Task directions — Every line of the data must be retyped exactly as it stands.

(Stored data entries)

<<<<

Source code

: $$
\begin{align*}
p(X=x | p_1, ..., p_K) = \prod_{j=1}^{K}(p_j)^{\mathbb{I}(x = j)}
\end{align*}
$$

>>>>

Output for this task —
Source code

: $$
\begin{align*}
p(X=x | p_1, ..., p_K) = \prod_{j=1}^{K}(p_j)^{\mathbb{I}(x = j)}
\end{align*}
$$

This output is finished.